Vietnam’s Red River Delta Makes New York Times ‘52 Places For A Changed World’ List
Locally known as Chau thổ song Hồng, Vietnam’s Red River Delta is among the “52 places for a Changed World” collated by the New York Times. Along with Italy’s ancient town Chioggia and Mozambique’s Chimanimani National Park (which rank first and second, respectively), the Red River Delta is one of the “places around the globe where travelers can be part of the solution” to problems like climate change and over-tourism.
Once travel begins to normalize in Vietnam, tourists will undoubtedly flock to famous beaches and dynamic megacities like Phu Quoc and Ho Chi Minh City. But according to New York Times editor Charly Wilder, “head north to the traditional villages of the Red River Delta, and you can immerse yourself in centuries-old cultural practices and a way of life that is at risk of disappearing.”
The Red River Delta is a flat, low-lying plain formed by the Red River and its tributaries merging with the Thai Binh River in northern Vietnam. It’s the second largest river in Vietnam, next to the Mekong, and one of the five largest rivers on the East Asia Coast. It has the smallest area but the highest population density of all regions — with nearly 30% of the country’s population living there, according to the General Statistics Office. Vietnamese capital city Hanoi and the port of Haiphong form the delta, together with eight other provinces.

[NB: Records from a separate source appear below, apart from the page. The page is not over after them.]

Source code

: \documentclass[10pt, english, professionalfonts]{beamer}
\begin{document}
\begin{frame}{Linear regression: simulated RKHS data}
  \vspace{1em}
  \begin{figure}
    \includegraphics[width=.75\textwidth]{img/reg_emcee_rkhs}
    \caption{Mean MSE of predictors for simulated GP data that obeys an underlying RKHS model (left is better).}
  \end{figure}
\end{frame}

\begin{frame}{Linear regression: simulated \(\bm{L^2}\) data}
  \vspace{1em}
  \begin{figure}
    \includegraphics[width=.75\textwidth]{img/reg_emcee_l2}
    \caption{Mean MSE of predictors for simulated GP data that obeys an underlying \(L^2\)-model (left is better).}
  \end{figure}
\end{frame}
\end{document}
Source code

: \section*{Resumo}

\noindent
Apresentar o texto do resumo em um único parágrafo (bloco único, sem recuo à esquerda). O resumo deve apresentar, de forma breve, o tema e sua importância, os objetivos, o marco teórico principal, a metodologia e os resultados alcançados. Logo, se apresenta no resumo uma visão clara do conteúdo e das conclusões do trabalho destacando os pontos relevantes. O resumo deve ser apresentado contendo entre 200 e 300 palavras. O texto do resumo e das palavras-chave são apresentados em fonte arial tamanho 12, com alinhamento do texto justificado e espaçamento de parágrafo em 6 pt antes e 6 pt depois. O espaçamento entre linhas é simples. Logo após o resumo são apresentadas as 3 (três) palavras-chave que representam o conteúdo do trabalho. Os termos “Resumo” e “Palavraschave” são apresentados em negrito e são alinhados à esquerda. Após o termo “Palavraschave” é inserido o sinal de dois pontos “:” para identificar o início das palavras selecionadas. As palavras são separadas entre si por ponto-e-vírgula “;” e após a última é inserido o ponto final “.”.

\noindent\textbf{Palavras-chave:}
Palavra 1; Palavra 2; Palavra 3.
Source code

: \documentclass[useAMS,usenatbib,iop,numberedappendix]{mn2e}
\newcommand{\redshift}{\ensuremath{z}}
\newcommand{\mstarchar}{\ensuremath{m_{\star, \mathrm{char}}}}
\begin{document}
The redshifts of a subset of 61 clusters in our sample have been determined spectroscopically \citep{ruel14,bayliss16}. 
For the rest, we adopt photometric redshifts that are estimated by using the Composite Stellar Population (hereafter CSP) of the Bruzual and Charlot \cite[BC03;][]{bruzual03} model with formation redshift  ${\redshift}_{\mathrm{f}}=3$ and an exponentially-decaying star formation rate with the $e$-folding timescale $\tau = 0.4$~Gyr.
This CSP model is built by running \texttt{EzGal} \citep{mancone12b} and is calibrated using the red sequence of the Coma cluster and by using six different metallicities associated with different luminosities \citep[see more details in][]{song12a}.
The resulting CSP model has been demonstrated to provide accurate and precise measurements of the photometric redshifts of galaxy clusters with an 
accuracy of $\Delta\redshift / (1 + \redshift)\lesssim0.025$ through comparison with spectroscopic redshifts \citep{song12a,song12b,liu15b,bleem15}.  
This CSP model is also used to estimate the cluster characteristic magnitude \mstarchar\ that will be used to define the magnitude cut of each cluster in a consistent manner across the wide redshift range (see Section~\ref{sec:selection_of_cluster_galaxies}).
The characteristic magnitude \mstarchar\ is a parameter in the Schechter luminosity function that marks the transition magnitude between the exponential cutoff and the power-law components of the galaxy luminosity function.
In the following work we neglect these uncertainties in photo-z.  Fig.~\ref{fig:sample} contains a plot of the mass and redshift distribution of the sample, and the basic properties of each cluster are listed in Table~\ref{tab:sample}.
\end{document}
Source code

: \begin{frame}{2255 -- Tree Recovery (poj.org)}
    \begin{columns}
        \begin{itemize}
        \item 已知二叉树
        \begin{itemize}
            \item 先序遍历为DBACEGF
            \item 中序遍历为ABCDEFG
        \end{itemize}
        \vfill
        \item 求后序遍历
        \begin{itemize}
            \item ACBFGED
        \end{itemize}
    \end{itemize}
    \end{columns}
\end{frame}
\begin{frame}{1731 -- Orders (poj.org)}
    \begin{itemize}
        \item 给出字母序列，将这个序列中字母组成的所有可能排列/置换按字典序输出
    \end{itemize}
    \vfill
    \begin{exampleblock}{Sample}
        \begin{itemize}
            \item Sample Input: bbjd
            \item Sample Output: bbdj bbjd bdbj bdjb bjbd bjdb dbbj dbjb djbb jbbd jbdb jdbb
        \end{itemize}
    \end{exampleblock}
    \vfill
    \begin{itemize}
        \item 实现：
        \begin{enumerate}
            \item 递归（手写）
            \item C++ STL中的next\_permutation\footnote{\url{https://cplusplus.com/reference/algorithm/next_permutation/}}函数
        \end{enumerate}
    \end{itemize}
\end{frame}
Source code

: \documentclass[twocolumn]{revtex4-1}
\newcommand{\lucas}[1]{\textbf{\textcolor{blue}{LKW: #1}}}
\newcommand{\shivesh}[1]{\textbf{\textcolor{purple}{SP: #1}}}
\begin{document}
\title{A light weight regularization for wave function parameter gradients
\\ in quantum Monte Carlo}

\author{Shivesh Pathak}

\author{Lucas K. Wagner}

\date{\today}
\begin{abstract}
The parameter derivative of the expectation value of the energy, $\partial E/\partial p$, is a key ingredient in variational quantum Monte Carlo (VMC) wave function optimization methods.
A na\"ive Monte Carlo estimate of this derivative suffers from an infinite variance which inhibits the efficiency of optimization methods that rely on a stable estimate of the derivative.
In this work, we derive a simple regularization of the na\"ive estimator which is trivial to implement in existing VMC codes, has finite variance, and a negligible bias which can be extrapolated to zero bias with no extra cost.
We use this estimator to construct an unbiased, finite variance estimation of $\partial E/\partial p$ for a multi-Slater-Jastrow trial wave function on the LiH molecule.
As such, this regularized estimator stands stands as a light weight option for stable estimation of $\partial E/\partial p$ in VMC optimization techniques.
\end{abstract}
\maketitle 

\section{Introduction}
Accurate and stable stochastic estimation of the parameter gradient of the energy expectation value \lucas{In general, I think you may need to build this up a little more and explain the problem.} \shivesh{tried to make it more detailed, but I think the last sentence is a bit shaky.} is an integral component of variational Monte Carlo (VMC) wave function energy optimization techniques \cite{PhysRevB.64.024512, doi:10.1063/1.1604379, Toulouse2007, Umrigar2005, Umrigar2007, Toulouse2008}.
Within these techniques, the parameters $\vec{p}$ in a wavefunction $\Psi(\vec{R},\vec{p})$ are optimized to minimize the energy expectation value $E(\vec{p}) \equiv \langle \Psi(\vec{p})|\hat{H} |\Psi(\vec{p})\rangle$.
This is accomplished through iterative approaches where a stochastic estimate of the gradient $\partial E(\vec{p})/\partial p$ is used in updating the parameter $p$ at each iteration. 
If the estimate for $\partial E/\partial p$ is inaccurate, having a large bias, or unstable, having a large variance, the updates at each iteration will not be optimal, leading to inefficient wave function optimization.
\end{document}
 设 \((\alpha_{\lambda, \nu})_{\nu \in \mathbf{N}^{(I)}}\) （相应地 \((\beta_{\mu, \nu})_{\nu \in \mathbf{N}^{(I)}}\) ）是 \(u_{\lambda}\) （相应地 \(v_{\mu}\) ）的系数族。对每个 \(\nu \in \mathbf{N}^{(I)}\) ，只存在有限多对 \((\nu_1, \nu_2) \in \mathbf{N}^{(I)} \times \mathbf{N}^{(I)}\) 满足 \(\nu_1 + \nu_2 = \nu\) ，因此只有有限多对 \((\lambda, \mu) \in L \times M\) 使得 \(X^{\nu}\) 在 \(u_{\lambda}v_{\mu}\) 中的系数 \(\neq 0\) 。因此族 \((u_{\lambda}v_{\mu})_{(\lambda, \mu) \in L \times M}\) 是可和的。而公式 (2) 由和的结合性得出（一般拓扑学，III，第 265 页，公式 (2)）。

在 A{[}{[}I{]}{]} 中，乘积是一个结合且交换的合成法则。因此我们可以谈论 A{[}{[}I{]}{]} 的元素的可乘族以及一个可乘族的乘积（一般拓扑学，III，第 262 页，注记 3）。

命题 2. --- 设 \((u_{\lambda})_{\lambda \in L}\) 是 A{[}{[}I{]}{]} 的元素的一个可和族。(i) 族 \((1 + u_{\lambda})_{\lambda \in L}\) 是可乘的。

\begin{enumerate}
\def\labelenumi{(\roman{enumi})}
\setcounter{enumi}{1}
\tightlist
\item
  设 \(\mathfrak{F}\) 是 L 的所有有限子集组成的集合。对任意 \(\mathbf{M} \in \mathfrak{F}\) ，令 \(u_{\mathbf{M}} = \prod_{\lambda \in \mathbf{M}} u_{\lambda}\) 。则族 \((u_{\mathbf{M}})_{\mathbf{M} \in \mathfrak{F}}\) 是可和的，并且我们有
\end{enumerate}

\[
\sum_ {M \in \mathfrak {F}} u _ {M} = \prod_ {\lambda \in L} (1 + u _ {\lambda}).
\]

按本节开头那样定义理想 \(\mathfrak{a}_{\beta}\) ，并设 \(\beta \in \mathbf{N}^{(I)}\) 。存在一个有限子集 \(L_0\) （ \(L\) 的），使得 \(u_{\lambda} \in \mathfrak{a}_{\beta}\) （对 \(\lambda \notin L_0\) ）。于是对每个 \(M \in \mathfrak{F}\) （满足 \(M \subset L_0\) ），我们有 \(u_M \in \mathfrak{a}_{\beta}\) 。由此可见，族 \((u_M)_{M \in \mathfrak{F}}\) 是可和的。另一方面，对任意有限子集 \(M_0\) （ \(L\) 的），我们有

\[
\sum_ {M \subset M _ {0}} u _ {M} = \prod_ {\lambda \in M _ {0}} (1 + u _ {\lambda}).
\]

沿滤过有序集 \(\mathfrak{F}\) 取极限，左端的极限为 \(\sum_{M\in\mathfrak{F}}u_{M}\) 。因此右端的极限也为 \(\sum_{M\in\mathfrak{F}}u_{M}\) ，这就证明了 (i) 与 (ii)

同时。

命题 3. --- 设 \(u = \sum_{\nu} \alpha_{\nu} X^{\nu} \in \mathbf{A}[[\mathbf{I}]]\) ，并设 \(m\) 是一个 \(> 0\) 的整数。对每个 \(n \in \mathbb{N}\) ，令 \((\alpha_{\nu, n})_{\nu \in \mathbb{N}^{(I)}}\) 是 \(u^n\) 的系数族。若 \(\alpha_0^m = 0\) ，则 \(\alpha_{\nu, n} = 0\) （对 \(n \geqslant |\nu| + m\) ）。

Highly considered the cradle of Vietnamese culture, it is where the ancient art of water puppetry originated. The region is also the birthplace of Quan họ, a call-and-response folk music style performed by alternating all-female and all-male duets from neighboring villages that was recognized as a UNESCO Intangible Cultural Heritage practice in 2009. In the decade since, 49 ancient villages in Bắc Ninh and Bắc Giang provinces have taken measures to safeguard the cultural heritage of Quan họ — which includes countless rituals celebrating culinary traditions — and to address rural-urban migration through cultural tourism, writes New York Times.
The region’s complex system of natural ecosystems has been designated as UNESCO’s Biosphere Reserve since 2004. According to the UN’s cultural agency, mangroves and intertidal habitats of the Red River Delta form wetlands of high biodiversity, especially in the Xuan Thuy and Tien Hai districts. These wetlands are of global importance as migratory sites for several bird species.